# Baluster spacing



## bulldog2048 (Mar 23, 2009)

Can someone tell me what the formula is to figure out how many balusters and the spacing i need to put on my railing on my deck. I amd redoing it all and i cant seem to get them right.


----------



## Willie T (Jan 29, 2009)

This is similar to how I do it, but much of my method is done in my head, so I copied this from another site. It's probably easier to understand than my way would be. :huh:

BTW.... he doesn't say it, (and I'm not positive of this), but I believe he is using a flat, level measurement in step 1. I, on the other hand, work with angled measurements, so that's why you aren't hearing too much about my method... it can get a bit confusing.
*******************************************
Step1
Measure the staircase length between each rail post in inches, and write down the measurement. You may need someone to help hold the tape measure in place or take several measurements if your staircase turns. 

Step2
Determine the local building code requirements for spacing balusters by calling your local building department or looking for the standards online.

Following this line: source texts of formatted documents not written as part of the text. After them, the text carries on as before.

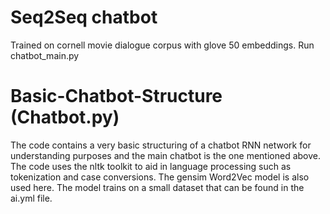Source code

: # Seq2Seq chatbot
Trained on cornell movie dialogue corpus with glove 50 embeddings. Run chatbot_main.py


# Basic-Chatbot-Structure (Chatbot.py)
The code contains a very basic structuring of a chatbot RNN network for understanding purposes and the main chatbot is the one mentioned above. 
The code uses the nltk toolkit to aid in language processing such as tokenization and case conversions.
The gensim Word2Vec model is also used here. 
The model trains on a small dataset that can be found in the ai.yml file.
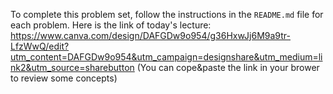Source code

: 

To complete this problem set, follow the instructions in the `README.md` file for each problem.
Here is the link of today's lecture: https://www.canva.com/design/DAFGDw9o954/g36HxwJj6M9a9tr-LfzWwQ/edit?utm_content=DAFGDw9o954&utm_campaign=designshare&utm_medium=link2&utm_source=sharebutton
(You can cope&paste the link in your brower to review some concepts)
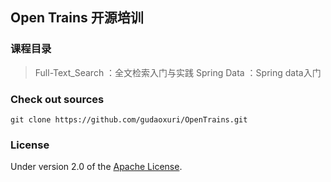 ## Open Trains  开源培训

### 课程目录
> Full-Text_Search ：全文检索入门与实践
> Spring Data ：Spring data入门

### Check out sources
`git clone https://github.com/gudaoxuri/OpenTrains.git`

### License

Under version 2.0 of the [Apache License][].

[Apache License]: http://www.apache.org/licenses/LICENSE-2.0

[Maven]:http://maven.apache.org/
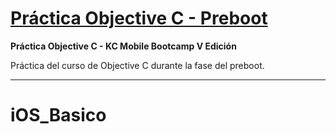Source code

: # [Práctica Objective C - Preboot][repo]

**Práctica Objective C - KC Mobile Bootcamp V Edición**

Práctica del curso de Objective C durante la fase del preboot.

----------

# iOS_Basico

  [repo]: https://github.com/TheHandyOwl/kciOS_Basico
  
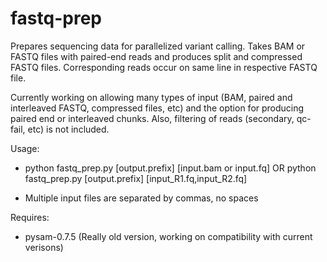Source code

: # fastq-prep

Prepares sequencing data for parallelized variant calling. Takes BAM or FASTQ files with paired-end reads and produces split and compressed FASTQ files. Corresponding reads occur on same line in respective FASTQ file. 


Currently working on allowing many types of input (BAM, paired and interleaved FASTQ, compressed files, etc) and the option for producing paired end or interleaved chunks. Also, filtering of reads (secondary, qc-fail, etc) is not included. 

Usage:
  * python fastq_prep.py [output.prefix] [input.bam or input.fq]
 OR python fastq_prep.py [output.prefix] [input_R1.fq,input_R2.fq]

  * Multiple input files are separated by commas, no spaces

Requires:
  * pysam-0.7.5 (Really old version, working on compatibility with current verisons)



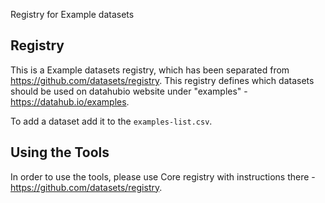 Registry for Example datasets

## Registry

This is a Example datasets registry, which has been separated from https://github.com/datasets/registry. This registry defines which datasets should be used on datahubio website under "examples" - https://datahub.io/examples.

To add a dataset add it to the `examples-list.csv`.

## Using the Tools

In order to use the tools, please use Core registry with instructions there - https://github.com/datasets/registry.


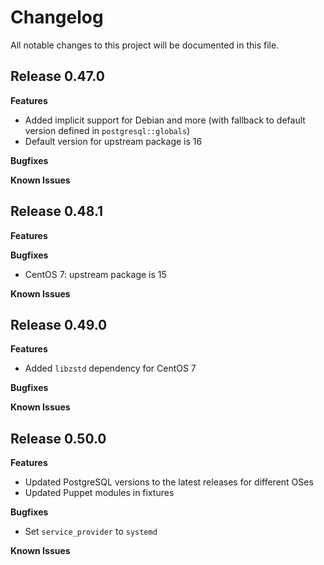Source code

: # Changelog

All notable changes to this project will be documented in this file.

## Release 0.47.0

**Features**

* Added implicit support for Debian and more (with fallback to default version
  defined in `postgresql::globals`)
* Default version for upstream package is 16

**Bugfixes**

**Known Issues**

## Release 0.48.1

**Features**

**Bugfixes**

* CentOS 7: upstream package is 15

**Known Issues**

## Release 0.49.0

**Features**

* Added `libzstd` dependency for CentOS 7

**Bugfixes**

**Known Issues**

## Release 0.50.0

**Features**

* Updated PostgreSQL versions to the latest releases for different OSes
* Updated Puppet modules in fixtures

**Bugfixes**

* Set `service_provider` to `systemd`

**Known Issues**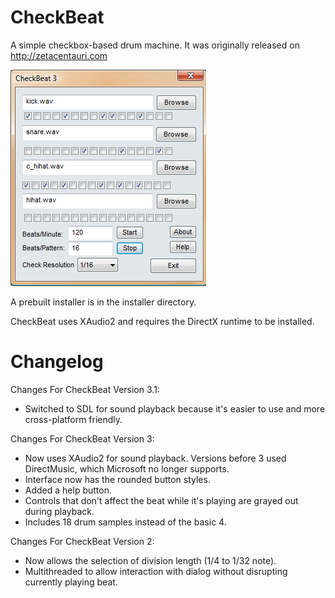 # CheckBeat

A simple checkbox-based drum machine. It was originally released on http://zetacentauri.com

![CheckBeat Screenshot](https://github.com/Xangis/CheckBeat/blob/master/images/CheckBeat.png)

A prebuilt installer is in the installer directory.

CheckBeat uses XAudio2 and requires the DirectX runtime to be installed.

# Changelog

Changes For CheckBeat Version 3.1:

- Switched to SDL for sound playback because it's easier to use and more cross-platform friendly.

Changes For CheckBeat Version 3:

- Now uses XAudio2 for sound playback.  Versions before 3 used DirectMusic, which Microsoft no longer supports.
- Interface now has the rounded button styles.
- Added a help button.
- Controls that don't affect the beat while it's playing are grayed out during playback.
- Includes 18 drum samples instead of the basic 4.

Changes For CheckBeat Version 2:

- Now allows the selection of division length (1/4 to 1/32 note).
- Multithreaded to allow interaction with dialog without disrupting currently playing beat.
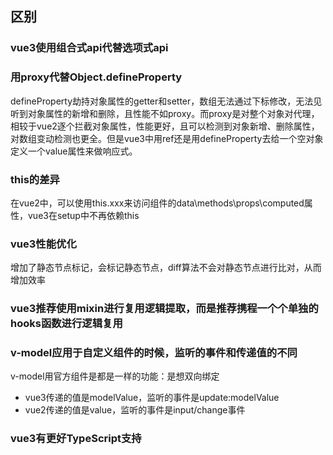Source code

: ## 区别
### vue3使用组合式api代替选项式api

### 用proxy代替Object.defineProperty
defineProperty劫持对象属性的getter和setter，数组无法通过下标修改，无法见听到对象属性的新增和删除，且性能不如proxy。而proxy是对整个对象对代理，相较于vue2逐个拦截对象属性，性能更好，且可以检测到对象新增、删除属性，对数组变动检测也更全。但是vue3中用ref还是用defineProperty去给一个空对象定义一个value属性来做响应式。

### this的差异
在vue2中，可以使用this.xxx来访问组件的data\methods\props\computed属性，vue3在setup中不再依赖this

### vue3性能优化
增加了静态节点标记，会标记静态节点，diff算法不会对静态节点进行比对，从而增加效率

### vue3推荐使用mixin进行复用逻辑提取，而是推荐携程一个个单独的hooks函数进行逻辑复用

### v-model应用于自定义组件的时候，监听的事件和传递值的不同
v-model用官方组件是都是一样的功能：是想双向绑定
- vue3传递的值是modelValue，监听的事件是update:modelValue
- vue2传递的值是value，监听的事件是input/change事件

### vue3有更好TypeScript支持
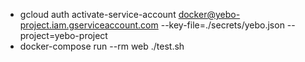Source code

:  - gcloud auth activate-service-account docker@yebo-project.iam.gserviceaccount.com --key-file=./secrets/yebo.json  --project=yebo-project
 - docker-compose run --rm web ./test.sh
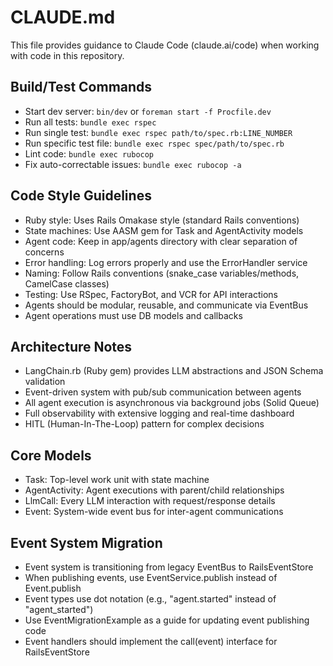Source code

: # CLAUDE.md

This file provides guidance to Claude Code (claude.ai/code) when working with code in this repository.

## Build/Test Commands
- Start dev server: `bin/dev` or `foreman start -f Procfile.dev`
- Run all tests: `bundle exec rspec`
- Run single test: `bundle exec rspec path/to/spec.rb:LINE_NUMBER`
- Run specific test file: `bundle exec rspec spec/path/to/spec.rb`
- Lint code: `bundle exec rubocop`
- Fix auto-correctable issues: `bundle exec rubocop -a`

## Code Style Guidelines
- Ruby style: Uses Rails Omakase style (standard Rails conventions)
- State machines: Use AASM gem for Task and AgentActivity models
- Agent code: Keep in app/agents directory with clear separation of concerns
- Error handling: Log errors properly and use the ErrorHandler service
- Naming: Follow Rails conventions (snake_case variables/methods, CamelCase classes)
- Testing: Use RSpec, FactoryBot, and VCR for API interactions
- Agents should be modular, reusable, and communicate via EventBus
- Agent operations must use DB models and callbacks

## Architecture Notes
- LangChain.rb (Ruby gem) provides LLM abstractions and JSON Schema validation
- Event-driven system with pub/sub communication between agents
- All agent execution is asynchronous via background jobs (Solid Queue)
- Full observability with extensive logging and real-time dashboard
- HITL (Human-In-The-Loop) pattern for complex decisions

## Core Models
- Task: Top-level work unit with state machine
- AgentActivity: Agent executions with parent/child relationships
- LlmCall: Every LLM interaction with request/response details
- Event: System-wide event bus for inter-agent communications

## Event System Migration
- Event system is transitioning from legacy EventBus to RailsEventStore
- When publishing events, use EventService.publish instead of Event.publish
- Event types use dot notation (e.g., "agent.started" instead of "agent_started")
- Use EventMigrationExample as a guide for updating event publishing code
- Event handlers should implement the call(event) interface for RailsEventStore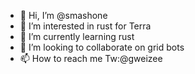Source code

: - 👋 Hi, I’m @smashone
- 👀 I’m interested in rust for Terra
- 🌱 I’m currently learning rust
- 💞️ I’m looking to collaborate on grid bots
- 📫 How to reach me Tw:@gweizee

<!---
smashone/smashone is a ✨ special ✨ repository because its `README.md` (this file) appears on your GitHub profile.
You can click the Preview link to take a look at your changes.
--->

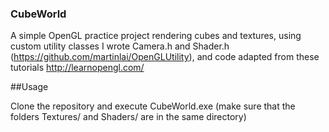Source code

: ### CubeWorld

A simple OpenGL practice project rendering cubes and textures, using custom utility classes I wrote
Camera.h and Shader.h (https://github.com/martinlai/OpenGLUtility), and code adapted from these tutorials
http://learnopengl.com/


##Usage

Clone the repository and execute CubeWorld.exe (make sure that the folders Textures/ and Shaders/ are in the same directory)

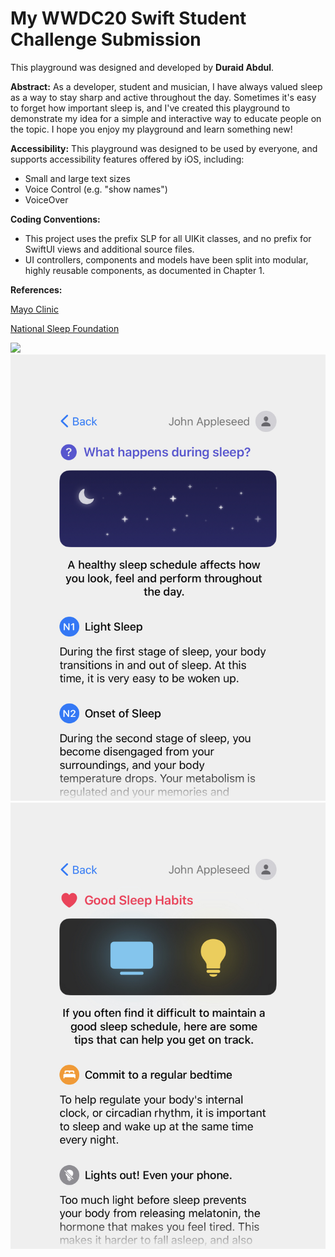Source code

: # My WWDC20 Swift Student Challenge Submission

This playground was designed and developed by **Duraid Abdul**.

**Abstract:** As a developer, student and musician, I have always valued sleep as a way to stay sharp and active throughout the day. Sometimes it's easy to forget how important sleep is, and I've created this playground to demonstrate my idea for a simple and interactive way to educate people on the topic. I hope you enjoy my playground and learn something new!

**Accessibility:** This playground was designed to be used by everyone, and supports accessibility features offered by iOS, including:
 - Small and large text sizes
 - Voice Control (e.g. "show names")
 - VoiceOver

**Coding Conventions:**
 - This project uses the prefix SLP for all UIKit classes, and no prefix for SwiftUI views and additional source files.
 - UI controllers, components and models have been split into modular, highly reusable components, as documented in Chapter 1.

**References:**

[Mayo Clinic](https://www.mayoclinic.org)

[National Sleep Foundation](https://www.sleepfoundation.org)

![](https://github.com/duraidabdul/Sleep/blob/master/Demo/Demo.gif?raw=true)
![](https://github.com/duraidabdul/Sleep/blob/master/Demo/About.jpg?raw=true)
![](https://github.com/duraidabdul/Sleep/blob/master/Demo/Trends.jpg?raw=true)
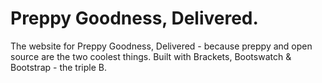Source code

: Preppy Goodness, Delivered.
=========

The website for Preppy Goodness, Delivered - because preppy and open source are the two coolest things.
Built with Brackets, Bootswatch &amp; Bootstrap - the triple B.
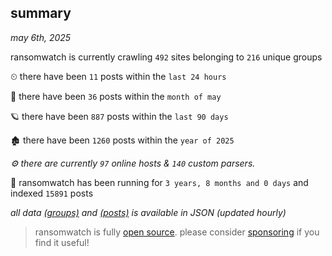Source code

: 
## summary
_may 6th, 2025_

ransomwatch is currently crawling `492` sites belonging to `216` unique groups

⏲ there have been `11` posts within the `last 24 hours`

🦈 there have been `36` posts within the `month of may`

🪐 there have been `887` posts within the `last 90 days`

🏚 there have been `1260` posts within the `year of 2025`

_⚙️ there are currently `97` online hosts & `140` custom parsers._

🦕 ransomwatch has been running for `3 years, 8 months and 0 days` and indexed `15891` posts

_all data  [(groups)](http://ransomwhat.telemetry.ltd/groups) and [(posts)](http://ransomwhat.telemetry.ltd/posts) is available in JSON (updated hourly)_

> ransomwatch is fully [open source](https://github.com/joshhighet/ransomwatch#ransomwatch--). please consider [sponsoring](https://github.com/sponsors/joshhighet) if you find it useful!
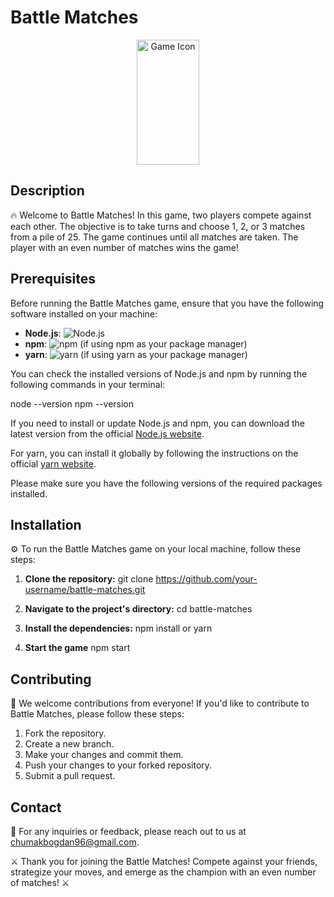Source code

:# Battle Matches

<div align="center">
  <img src="https://png.pngtree.com/png-clipart/20230120/big/pngtree-matches-icon-png-image_8924181.png" alt="Game Icon" width="100" height="200">
</div>

## Description

🔥 Welcome to Battle Matches! In this game, two players compete against each other. The objective is to take turns and choose 1, 2, or 3 matches from a pile of 25. The game continues until all matches are taken. The player with an even number of matches wins the game!

## Prerequisites

Before running the Battle Matches game, ensure that you have the following software installed on your machine:

- **Node.js**: ![Node.js](https://img.shields.io/badge/Node.js-v16.0.0%20or%20higher-green)
- **npm**: ![npm](https://img.shields.io/badge/npm-v6.0.0%20or%20higher-red) (if using npm as your package manager)
- **yarn**: ![yarn](https://img.shields.io/badge/yarn-v1.22.0%20or%20higher-blue) (if using yarn as your package manager)

You can check the installed versions of Node.js and npm by running the following commands in your terminal:

node --version
npm --version

If you need to install or update Node.js and npm, you can download the latest version from the official [Node.js website](https://nodejs.org).

For yarn, you can install it globally by following the instructions on the official [yarn website](https://yarnpkg.com).

Please make sure you have the following versions of the required packages installed.


## Installation

⚙️ To run the Battle Matches game on your local machine, follow these steps:

1. **Clone the repository:**
   git clone https://github.com/your-username/battle-matches.git

2. **Navigate to the project's directory:**
   cd battle-matches

3. **Install the dependencies:**
    npm install or yarn

4. **Start the game**
    npm start


## Contributing

🤝 We welcome contributions from everyone! If you'd like to contribute to Battle Matches, please follow these steps:

1. Fork the repository.
2. Create a new branch.
3. Make your changes and commit them.
4. Push your changes to your forked repository.
5. Submit a pull request.

## Contact

📧 For any inquiries or feedback, please reach out to us at [chumakbogdan96@gmail.com](mailto:chumakbogdan96@gmail.com).

⚔️ Thank you for joining the Battle Matches! Compete against your friends, strategize your moves, and emerge as the champion with an even number of matches! ⚔️
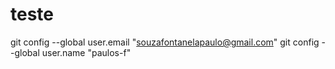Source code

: # teste

git config --global user.email "souzafontanelapaulo@gmail.com"
git config --global user.name "paulos-f"
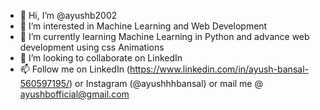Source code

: - 👋 Hi, I’m @ayushb2002
- 👀 I’m interested in Machine Learning and Web Development
- 🌱 I’m currently learning Machine Learning in Python and advance web development using css Animations
- 💞️ I’m looking to collaborate on LinkedIn
- 📫 Follow me on LinkedIn (https://www.linkedin.com/in/ayush-bansal-560597195/) or Instagram (@ayushhhbansal) or mail me @ ayushbofficial@gmail.com

<!---
ayushb2002/ayushb2002 is a ✨ special ✨ repository because its `README.md` (this file) appears on your GitHub profile.
You can click the Preview link to take a look at your changes.
--->
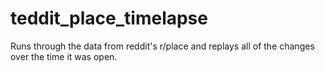 # teddit_place_timelapse
Runs through the data from reddit's r/place and replays all of the changes over the time it was open.
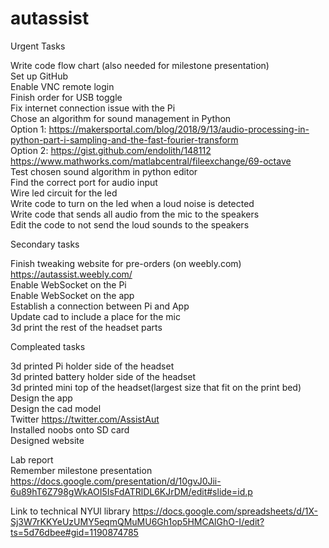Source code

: # autassist

Urgent Tasks  
  
  Write code flow chart (also needed for milestone presentation)  
  Set up GitHub   
  Enable VNC remote login  
  Finish order for USB toggle  
  Fix internet connection issue with the Pi  
  Chose an algorithm for sound management in Python  
    Option 1: https://makersportal.com/blog/2018/9/13/audio-processing-in-python-part-i-sampling-and-the-fast-fourier-transform   
    Option 2: https://gist.github.com/endolith/148112 https://www.mathworks.com/matlabcentral/fileexchange/69-octave   
  Test chosen sound algorithm in python editor  
  Find the correct port for audio input  
  Wire led circuit for the led   
  Write code to turn on the led when a loud noise is detected  
  Write code that sends all audio from the mic to the speakers  
  Edit the code to not send the loud sounds to the speakers  
  
  
Secondary tasks  
  
  Finish tweaking website for pre-orders (on weebly.com) https://autassist.weebly.com/  
  Enable WebSocket on the Pi  
  Enable WebSocket on the app  
  Establish a connection between Pi and App  
  Update cad to include a place for the mic  
  3d print the rest of the headset parts  
  
Compleated tasks  
  
  3d printed Pi holder side of the headset  
  3d printed battery holder side of the headset  
  3d printed mini top of the headset(largest size that fit on the print bed)  
  Design the app  
  Design the cad model  
  Twitter https://twitter.com/AssistAut  
  Installed noobs onto SD card  
  Designed website   
  
Lab report  
Remember milestone presentation https://docs.google.com/presentation/d/10gvJ0Jii-6u89hT6Z798gWkAOI5IsFdATRlDL6KJrDM/edit#slide=id.p  
  
Link to technical NYUl library https://docs.google.com/spreadsheets/d/1X-Sj3W7rKKYeUzUMY5eqmQMuMU6Gh1op5HMCAlGhO-I/edit?ts=5d76dbee#gid=1190874785  
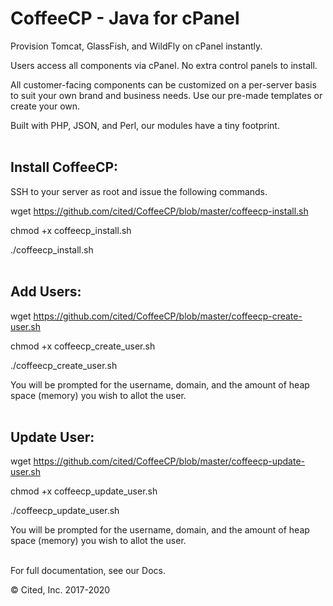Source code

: # CoffeeCP - Java for cPanel

Provision Tomcat, GlassFish, and WildFly on cPanel instantly. 

Users access all components via cPanel. No extra control panels to install. 

All customer-facing components can be customized on a per-server basis to suit your own brand and business needs. Use our pre-made templates or create your own.

Built with PHP, JSON, and Perl, our modules have a tiny footprint.   <br /><br />




## Install CoffeeCP:

 

SSH to your server as root and issue the following commands.

 

wget https://github.com/cited/CoffeeCP/blob/master/coffeecp-install.sh

chmod +x coffeecp_install.sh

./coffeecp_install.sh <br /><br />

 
## Add Users:

 

wget https://github.com/cited/CoffeeCP/blob/master/coffeecp-create-user.sh

chmod +x coffeecp_create_user.sh

./coffeecp_create_user.sh


 

You will be prompted for the username, domain, and the amount of heap space (memory) you wish to allot the user. <br /><br />

 
## Update User:

 

wget https://github.com/cited/CoffeeCP/blob/master/coffeecp-update-user.sh

chmod +x coffeecp_update_user.sh

./coffeecp_update_user.sh

 

You will be prompted for the username, domain, and the amount of heap space (memory) you wish to allot the user. <br /><br />

 

For full documentation, see our Docs.

&copy; Cited, Inc. 2017-2020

An industry standard is 4 inches, but your area may have different requirements so double-check to ensure accurate placement. 

Step3
Refer to the balusters you've chosen and write down the width of the balusters in inches. 

Step4
Add one baluster width to the staircase length. 

Step5
Add the baluster width and the space between each baluster together. Then divide this number into the staircase length (plus the additional baluster length). For example, a 2-inch wide baluster with a required space of 4-inches and a 192-inch long staircase: 2 inches + 4 inches = 6 inches; 192 inches + 2 inches = 194 inches; 194 inches/6 inches = 32.33. 

Step6
Round the fractional part of the number from Step 5 (after the decimal point) down to the nearest whole number. This is the number of balusters you'll need for the project and, for this example, you will need 32 balusters. 

Step7
Multiply the number of balusters you need by the baluster width, and then subtract this number from the staircase length plus one baluster width. For example, 32 x 2 = 64; 194 – 64 = 130. 

Step8
Use the final sum of 130 from Step 7 and divide the number of balusters you determined you'll need plus one more baluster. For this example, 130 / 32 (+1 baluster) = 3.93 inches between each baluster. If you feel 3.93 inches is too close, you can add another baluster. 

Step9
For an odd number of balusters, start at the midpoint of the staircase run and install your first baluster. For an even number of balusters, you'll be off the midpoint by 1/2 the space amount. Working out from the center, install each subsequent baluster the distance as determined in Step 8.
******************************************

Here's a calculator that may help:

http://www.virginiarailingandgates.com/calculations_picketspace.asp

As a hint in ensuring equally spaced balusters...... most installers determine their spacer measurements beforehand, cut them all, and install the spacers as they go. This keeps everything tightened up and in line. But make sure the first baluster is perfectly plumb.... and check for plumb as you go. (You COULD have cut one or two spacers off just a little, and it will throw you off.) We who may not be all that accurate in all of our associated work often find that we probably should only cut a few of the fillet spacers at a time. :whistling2:  :yes:


----------



## 47_47 (Sep 11, 2007)

The problem is that you have one more space than balusters. For uniform spacing, what works for me, is to measure the distance between the posts and the baluster width. Use the smallest width for not uniform (turned) balusters. 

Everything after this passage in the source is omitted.